Waiting to move into my new place. August first, where are you?
Waiting to go on my annual girls’ trip with my best friends. Two days away–Colorado, here we come!
And, finally….waiting to go on the trip of my dreams… This one is a whopper and will be written about as soon as that mortgage commitment is in place. Around the world, here I come!
The Art of Patience
With all of these things up in the air, the amount of anxiety I’m battling has been pretty intense. Fortunately, I seem to be navigating all of these changes and challenges with dignity and grace because inherently, I’m a positive, patient person. The key to maintaining my composure has been to remind myself that I can’t control any of these external factors–I can only control how I respond to them and what I do as a result of those various responses.
And so I wait. Patiently. Even if it is inconvenient, painful, and cause for a serious lack of sleep–and writer’s block….ugh. I can’t shake the feeling that a huge turning point for my life is right around the corner, so I continue to move forward with what I can and sit back and try to enjoy the ride for the things that will take more time to sort out.

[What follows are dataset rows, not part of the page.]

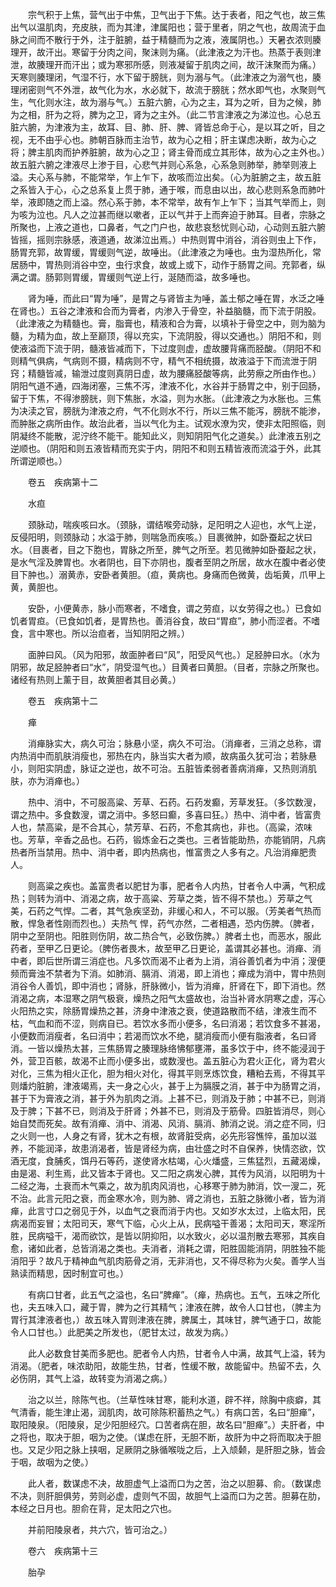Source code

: <!-- { "loadSidebar": true } -->
　　宗气积于上焦，营气出于中焦，卫气出于下焦。达于表者，阳之气也，故三焦出气以温肌肉，充皮肤，而为其津，津属阳也；营于里者，阴之气也，故周流于血脉之间而不散行于外，注于脏腑，益于精髓而为之液，液属阴也。）天暑衣浓则腠理开，故汗出。寒留于分肉之间，聚沫则为痛。（此津液之为汗也。热蒸于表则津泄，故腠理开而汗出；或为寒邪所感，则液凝留于肌肉之间，故汗沫聚而为痛。）天寒则腠理闭，气湿不行，水下留于膀胱，则为溺与气。（此津液之为溺气也，腠理闭密则气不外泄，故气化为水，水必就下，故流于膀胱；然水即气也，水聚则气生，气化则水注，故为溺与气。）五脏六腑，心为之主，耳为之听，目为之候，肺为之相，肝为之将，脾为之卫，肾为之主外。（此二节言津液之为涕泣也。心总五脏六腑，为津液为主，故耳、目、肺、肝、脾、肾皆总命于心，是以耳之听，目之视，无不由乎心也。肺朝百脉而主治节，故为心之相；肝主谋虑决断，故为心之将；脾主肌肉而护养脏腑，故为心之卫；肾主骨而成立其形体，故为心之主外也。）故五脏六腑之津液尽上渗于目，心悲气并则心系急，心系急则肺举，肺举则液上溢。夫心系与肺，不能常举，乍上乍下，故咳而泣出矣。（心为脏腑之主，故五脏之系皆入于心，心之总系复上贯于肺，通于喉，而息由以出，故心悲则系急而肺叶举，液即随之而上溢。然心系于肺，本不常举，故有乍上乍下；当其气举而上，则为咳为泣也。凡人之泣甚而继以嗽者，正以气并于上而奔迫于肺耳。目者，宗脉之所聚也，上液之道也，口鼻者，气之门户也，故悲哀愁忧则心动，心动则五脏六腑皆摇，摇则宗脉感，液道通，故涕泣出焉。）中热则胃中消谷，消谷则虫上下作，肠胃充郭，故胃缓，胃缓则气逆，故唾出。（此津液之为唾也。虫为湿热所化，常居肠中，胃热则消谷中空，虫行求食，故或上或下，动作于肠胃之间。充郭者，纵满之谓。肠郭则胃缓，胃缓则气逆上行，涎随而溢，故多唾也。

　　肾为唾，而此曰“胃为唾”，是胃之与肾皆主为唾，盖土郁之唾在胃，水泛之唾在肾也。）五谷之津液和合而为膏者，内渗入于骨空，补益脑髓，而下流于阴股。（此津液之为精髓也。膏，脂膏也，精液和合为膏，以填补于骨空之中，则为脑为髓，为精为血，故上至巅顶，得以充实，下流阴股，得以交通也。）阴阳不和，则使液溢而下流于阴，髓液皆减而下，下过度则虚，虚故腰背痛而胫酸。（阴阳不和则精气俱病，气病则不摄，精病则不守，精气不相统摄，故液溢于下而流泄于阴窍；精髓皆减，输泄过度则真阴日虚，故为腰痛胫酸等病，此劳瘵之所由作也。）阴阳气道不通，四海闭塞，三焦不泻，津液不化，水谷并于肠胃之中，别于回肠，留于下焦，不得渗膀胱，则下焦胀，水溢，则为水胀。（此津液之为水胀也。三焦为决渎之官，膀胱为津液之府，气不化则水不行，所以三焦不能泻，膀胱不能渗，而肿胀之病所由作。故治此者，当以气化为主。试观水潦为灾，使非太阳照临，则阴凝终不能散，泥泞终不能干。能知此义，则知阴阳气化之道矣。）此津液五别之逆顺也。（阴阳和则五液皆精而充实于内，阴阳不和则五精皆液而流溢于外，此其所谓逆顺也。）

　　卷五　疾病第十二

　　水疸

　　颈脉动，喘疾咳曰水。（颈脉，谓结喉旁动脉，足阳明之人迎也，水气上逆，反侵阳明，则颈脉动；水溢于肺，则喘急而疾咳。）目裹微肿，如卧蚕起之状曰水。（目裹者，目之下胞也，胃脉之所至，脾气之所至。若见微肿如卧蚕起之状，是水气淫及脾胃也。水者阴也，目下亦阴也，腹者至阴之所居，故水在腹中者必使目下肿也。）溺黄赤，安卧者黄胆。（疸，黄病也。身痛而色微黄，齿垢黄，爪甲上黄，黄胆也。

　　安卧，小便黄赤，脉小而寒者，不嗜食，谓之劳疸，以女劳得之也。）已食如饥者胃疸。（已食如饥者，是胃热也。善消谷食，故曰“胃疸”，肺小而涩者。不嗜食，言中寒也。所以治疸者，当知阴阳之辨。）

　　面肿曰风。（风为阳邪，故面肿者曰“风”，阳受风气也。）足胫肿曰水。（水为阴邪，故足胫肿者曰“水”，阴受湿气也。）目黄者曰黄胆。（目者，宗脉之所聚也。诸经有热则上薰于目，故黄胆者其目必黄。）

　　卷五　疾病第十二

　　瘅

　　消瘅脉实大，病久可治；脉悬小坚，病久不可治。（消瘅者，三消之总称，谓内热消中而肌肤消瘦也，邪热在内，脉当实大者为顺，故病虽久犹可治；若脉悬小，则阳实阴虚，脉证之逆也，故不可治。五脏皆柔弱者善病消瘅，又热则消肌肤，亦为消瘅也。）

　　热中、消中，不可服高粱、芳草、石药。石药发癫，芳草发狂。（多饮数溲，谓之热中。多食数溲，谓之消中。多怒曰癫，多喜曰狂。）热中、消中者，皆富贵人也，禁高粱，是不合其心，禁芳草、石药，不愈其病也，非也。（高粱，浓味也。芳草，辛香之品也。石药，锻炼金石之类也。三者皆能助热，亦能销阴，凡病热者所当禁用。热中、消中者，即内热病也，惟富贵之人多有之。凡治消瘅肥贵人。

　　则高粱之疾也。盖富贵者以肥甘为事，肥者令人内热，甘者令人中满，气积成热；则转为消中、消渴之病，故于高粱、芳草之类，皆不得不禁也。）芳草之气美，石药之气悍。二者，其气急疾坚劲，非缓心和人，不可以服。（芳美者气热而散，悍急者性刚而烈也。）夫热气 悍，药气亦然，二者相遇，恐内伤脾。（脾者，阴中之至阴也。阳胜则伤阴，故二热合气，必致伤脾。）脾者土也，而恶水，服此药者，至甲乙日更论。（脾伤者畏木，故至甲乙日更论，盖谓其必甚也。消瘅、消中者，即后世所谓三消症也。凡多饮而渴不止者为上消，消谷善饥者为中消；溲便频而膏浊不禁者为下消。如肺消、膈消、消渴，即上消也；瘅成为消中，胃中热则消谷令人善饥，即中消也；肾脉，肝脉微小，皆为消瘅，肝肾在下，即下消也。然消渴之病，本湿寒之阴气极衰，燥热之阳气太盛故也，治当补肾水阴寒之虚，泻心火阳热之实，除肠胃燥热之甚，济身中津液之衰，使道路散而不结，津液生而不枯，气血和而不涩，则病自已。若饮水多而小便多，名曰消渴；若饮食多不甚渴，小便数而消瘦者，名曰消中；若渴而饮水不绝，腿消瘦而小便有脂液者，名曰肾消。一皆以燥热太甚，三焦肠胃之腠理脉络怫郁壅滞，虽多饮于中，终不能浸润于外，营卫百骸，故渴不止而小便多出，或数溲也。盖五脏心为君火正化，肾为君火对化，三焦为相火正化，胆为相火对化，得其平则烹炼饮食，糟粕去焉，不得其平则燔灼脏腑，津液竭焉，夫一身之心火，甚于上为膈膜之消，甚于中为肠胃之消，甚于下为膏液之消，甚于外为肌肉之消。上甚不已，则消及于肺；中甚不已，则消及于脾；下甚不已，则消及于肝肾；外甚不已，则消及于筋骨。四脏皆消尽，则心始自焚而死矣。故有消瘅、消中、消渴、风消、膈消、肺消之说。消之症不同，归之火则一也，人身之有肾，犹木之有根，故肾脏受病，必先形容憔悴，虽加以滋养，不能润泽，故患消渴者，皆是肾经为病，由壮盛之时不自保养，快情恣欲，饮酒无度，食脯炙，饵丹石等药，遂使肾水枯竭，心火燔盛，三焦猛烈，五藏渴燥，由是渴、利生焉，此又皆本于肾也。又二阳之病发心脾，其传为风消，以阳明为十二经之海，土衰而木气乘之，故为肌肉风消也，心移寒于肺为肺消，饮一溲二，死不治。此言元阳之衰，而金寒水冷，则为肺、肾之消也，五脏之脉微小者，皆为消瘅，此言寸口之弱见于外，以血气之衰而消于内也。又如岁水太过，上临太阳，民病渴而妄冒；太阳司天，寒气下临，心火上从，民病嗌干善渴；太阳司天，寒淫所胜，民病嗌干，渴而欲饮，是皆以阴抑阳，以水致火，必以温剂散去寒邪，其疾自愈，诸如此者，总皆消渴之类也。夫消者，消耗之谓，阳胜固能消阴，阴胜独不能消阳乎？故凡于精神血气肌肉筋骨之消，无非消也，又不得尽称为火矣。善学人当熟读而精思，因时制宜可也。）

　　有病口甘者，此五气之溢也，名曰“脾瘅”。（瘅，热病也。五气，五味之所化也，夫五味入口，藏于胃，脾为之行其精气；津液在脾，故令人口甘也，（脾主为胃行其津液者也，）故五味入胃则津液在脾，脾属土，其味甘，脾气通于口，故能令人口甘也。）此肥美之所发也，（肥甘太过，故发为病。）

　　此人必数食甘美而多肥也。肥者令人内热，甘者令人中满，故其气上溢，转为消渴。（肥者，味浓助阳，故能生热，甘者，性缓不散，故能留中。热留不去，久必伤阴，其气上溢，故转变为消渴之病。）

　　治之以兰，除陈气也。（兰草性味甘寒，能利水道，辟不祥，除胸中痰癖，其气清香，能生津止渴，润肌肉，故可除陈积蓄热之气。）有病口苦，名曰“胆瘅”，取阳陵泉。（阳陵泉，足少阳胆经穴。口苦者病在胆，故名曰“胆瘅”。）夫肝者，中之将也，取决于胆，咽为之使。（谋虑在肝，无胆不断，故肝为中之将而取决于胆也。又足少阳之脉上挟咽，足厥阴之脉循喉咙之后，上入颃颡，是肝胆之脉，皆会于咽，故咽为之使。）

　　此人者，数谋虑不决，故胆虚气上溢而口为之苦，治之以胆募、俞。（数谋虑不决，则肝胆俱劳，劳则必虚，虚则气不固，故胆气上溢而口为之苦。胆募在肋，本经之日月也。胆俞在背，足太阳之穴也。

　　并前阳陵泉者，共六穴，皆可治之。）

　　卷六　疾病第十三

　　胎孕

The Art of Positive Thinking
As I wait and plan and process, I’m also realizing that I can use this time to further hone my ability to recognize the learning opportunities each new challenge presents. Rather than focus on what has been lost or what is not there, I’m choosing to focus on what is being gained and all of the amazing things that are yet to come as a result of my growth and ability to make it to the other side of a difficult time.
If you’re going through a hard time of your own, I highly recommend seeking out the positive. In an effort to not only kick-start this focus but to maintain it, I’ve been writing daily in a gratitude journal, as well as continuing with my 40 day mission of Random Acts of Kindness, which I write about on my new blog, Change Your Life in 40 Days.

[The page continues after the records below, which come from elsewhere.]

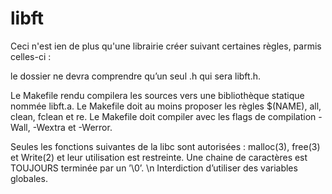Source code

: # libft

Ceci n'est ien de plus qu'une librairie créer suivant certaines règles, parmis celles-ci :


le dossier ne devra comprendre qu’un seul .h qui sera libft.h.

Le Makefile rendu compilera les sources vers une bibliothèque statique nommée libft.a.
Le Makefile doit au moins proposer les règles $(NAME), all, clean, fclean et re.
Le Makefile doit compiler avec les flags de compilation -Wall, -Wextra et -Werror.

Seules les fonctions suivantes de la libc sont autorisées : malloc(3), free(3) et Write(2) et leur utilisation est restreinte.
Une chaine de caractères est TOUJOURS terminée par un ’\0’. \n
Interdiction d’utiliser des variables globales.
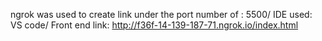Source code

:ngrok was used to create link under the port number of : 5500/
IDE used: VS code/
Front end link:
http://f36f-14-139-187-71.ngrok.io/index.html
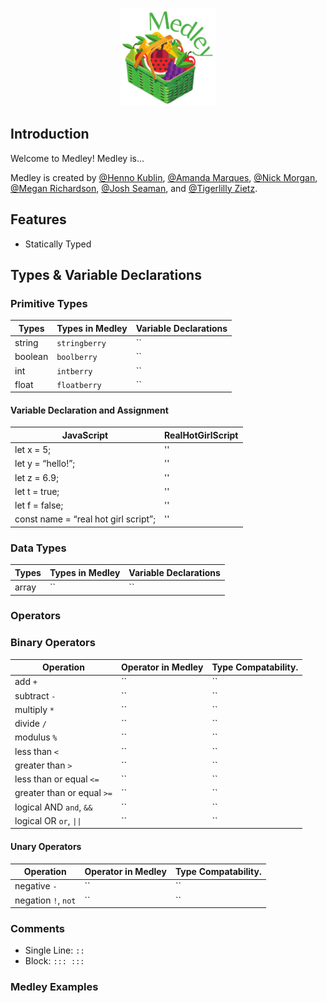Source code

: <p align="center">
  <img src="logo.png" width="30%">
</p>

## Introduction

Welcome to Medley! Medley is...

Medley is created by [@Henno Kublin](https://github.com/hjkublin), [@Amanda Marques](https://github.com/amandacmarques), [@Nick Morgan](https://github.com/nmorgan8), [@Megan Richardson](https://github.com/meganmrichardson), [@Josh Seaman](https://github.com/jseaman1), and [@Tigerlilly Zietz](https://github.com/tigerlillyz).

## Features

* Statically Typed

## Types & Variable Declarations

### Primitive Types

| Types      | Types in Medley           | Variable Declarations                                        |
| ---------- | ------------------------- | ------------------------------------------------------------ |
| string     | `stringberry`             | ``                                                           |
| boolean    | `boolberry`               | ``                                                           |
| int        | `intberry`                | ``                                                           |
| float      | `floatberry`              | ``                                                           |

#### Variable Declaration and Assignment

| JavaScript                           | RealHotGirlScript                     |
| ------------------------------------ | ------------------------------------- |
| let x = 5;                           | ''                                    |
| let y = “hello!”;                    | ''                                    |
| let z = 6.9;                         | ''                                    |
| let t = true;                        | ''                                    |
| let f = false;                       | ''                                    |
| const name = “real hot girl script”; | ''                                    |


### Data Types

| Types      | Types in Medley           | Variable Declarations                                        |
| ---------- | ------------------------- | ------------------------------------------------------------ |
| array      | ``                        | ``                                                           |

### Operators

### Binary Operators

| Operation                  | Operator in Medley        | Type Compatability.                                          |
| -------------------------- | ------------------------- | ------------------------------------------------------------ |
| add `+`                    | ``                        | ``                                                           |
| subtract `-`               | ``                        | ``                                                           |
| multiply `*`               | ``                        | ``                                                           |
| divide `/`                 | ``                        | ``                                                           |
| modulus `%`                | ``                        | ``                                                           |
| less than `<`              | ``                        | ``                                                           |
| greater than `>`           | ``                        | ``                                                           |
| less than or equal `<=`    | ``                        | ``                                                           |
| greater than or equal `>=` | ``                        | ``                                                           |
| logical AND `and`, `&&`    | ``                        | ``                                                           |
| logical OR `or`, `\|\|`      | ``                        | ``                                                           |

#### Unary Operators

| Operation                  | Operator in Medley        | Type Compatability.                                          |
| -------------------------- | ------------------------- | ------------------------------------------------------------ |
| negative `-`               | ``                        | ``                                                           |
| negation `!`, `not`        | ``                        | ``                                                           |

### Comments

* Single Line: `::`
* Block: `::: :::`

### Medley Examples


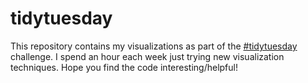 # tidytuesday

This repository contains my visualizations as part of the [#tidytuesday](https://github.com/rfordatascience/tidytuesday) challenge. I spend an hour each week just trying new visualization techniques. Hope you find the code interesting/helpful!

I can say without a shadow of a doubt that I’ve already built upon my strong, resilient core in ways I never thought possible–all because of my willingness to fight to maintain a sunny disposition no matter what comes my way. Far more than making lemonade with these lemons, I’m teaching others to make their own lemonade.

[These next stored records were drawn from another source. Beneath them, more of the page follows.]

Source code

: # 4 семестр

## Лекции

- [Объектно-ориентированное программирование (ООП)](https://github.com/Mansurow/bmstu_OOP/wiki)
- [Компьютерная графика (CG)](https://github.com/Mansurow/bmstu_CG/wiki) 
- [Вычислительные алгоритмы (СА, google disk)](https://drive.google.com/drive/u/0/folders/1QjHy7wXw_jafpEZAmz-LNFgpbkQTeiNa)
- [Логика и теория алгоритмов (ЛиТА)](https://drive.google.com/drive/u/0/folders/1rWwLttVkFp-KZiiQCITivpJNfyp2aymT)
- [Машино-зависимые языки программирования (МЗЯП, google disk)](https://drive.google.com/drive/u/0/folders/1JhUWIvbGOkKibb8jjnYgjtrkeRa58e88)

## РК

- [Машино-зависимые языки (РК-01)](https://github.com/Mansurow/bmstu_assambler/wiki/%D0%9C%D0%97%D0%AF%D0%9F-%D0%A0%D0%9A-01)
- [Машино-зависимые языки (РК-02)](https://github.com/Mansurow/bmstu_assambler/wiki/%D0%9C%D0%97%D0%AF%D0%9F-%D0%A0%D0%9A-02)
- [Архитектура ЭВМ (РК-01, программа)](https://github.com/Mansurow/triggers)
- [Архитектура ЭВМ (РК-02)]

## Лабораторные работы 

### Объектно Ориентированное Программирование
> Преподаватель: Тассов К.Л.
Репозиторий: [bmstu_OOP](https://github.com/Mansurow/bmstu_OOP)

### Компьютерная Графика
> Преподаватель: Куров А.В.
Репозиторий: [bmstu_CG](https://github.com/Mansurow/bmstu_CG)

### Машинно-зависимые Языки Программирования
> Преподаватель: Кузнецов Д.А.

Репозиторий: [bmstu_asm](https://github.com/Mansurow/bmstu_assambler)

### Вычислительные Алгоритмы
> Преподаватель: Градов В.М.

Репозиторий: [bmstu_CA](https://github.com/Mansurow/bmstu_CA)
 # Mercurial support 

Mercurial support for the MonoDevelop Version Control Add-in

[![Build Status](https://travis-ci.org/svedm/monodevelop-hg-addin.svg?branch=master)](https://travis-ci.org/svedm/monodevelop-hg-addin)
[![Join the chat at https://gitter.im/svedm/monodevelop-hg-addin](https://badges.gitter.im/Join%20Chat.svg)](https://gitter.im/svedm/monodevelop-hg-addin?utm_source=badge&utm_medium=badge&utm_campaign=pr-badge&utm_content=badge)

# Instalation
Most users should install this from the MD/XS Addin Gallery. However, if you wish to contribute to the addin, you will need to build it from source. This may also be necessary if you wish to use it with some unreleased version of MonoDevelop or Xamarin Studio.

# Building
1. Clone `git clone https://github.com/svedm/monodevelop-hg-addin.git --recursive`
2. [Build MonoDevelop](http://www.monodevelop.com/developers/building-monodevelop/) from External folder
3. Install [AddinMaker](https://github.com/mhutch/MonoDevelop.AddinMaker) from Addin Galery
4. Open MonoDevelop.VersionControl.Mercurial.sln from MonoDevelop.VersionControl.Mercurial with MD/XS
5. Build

Giving Myself some Breathing Room
I’ll need to write about this some more, but my finances are a bit of a mess–on purpose. I’m not going into debt or touching a penny of savings, but I have been allowing myself to spend a bit more for conveniences and work a bit less as I concentrate on my well-being instead of my typical break-neck work pace.
I know that I can’t do it all, and I need to stay as balanced as possible to ensure I’m moving forward in a healthy, positive way. Yes, it’s quite unnerving to track my uptick in spending and I do want to freak out a bit about work I’ve been passing up. But I know that I can jump into high gear as soon as the timing makes sense–I can get back to where I was before and beyond.
Sometimes, despite your best efforts, life dictates a need to slow down, regroup, and take care of yourself.
If I were to resist this necessary phase of recovery, I would be doing myself a huge disservice because I’d be plowing forward instead of fully processing what’s happening. I made that mistake once and it cost me dearly, so I’m doing everything I can to ensure I’ll never make it again. At the end of the day, it’s more like Viva la Balance and to hell with all the noise–at least temporarily.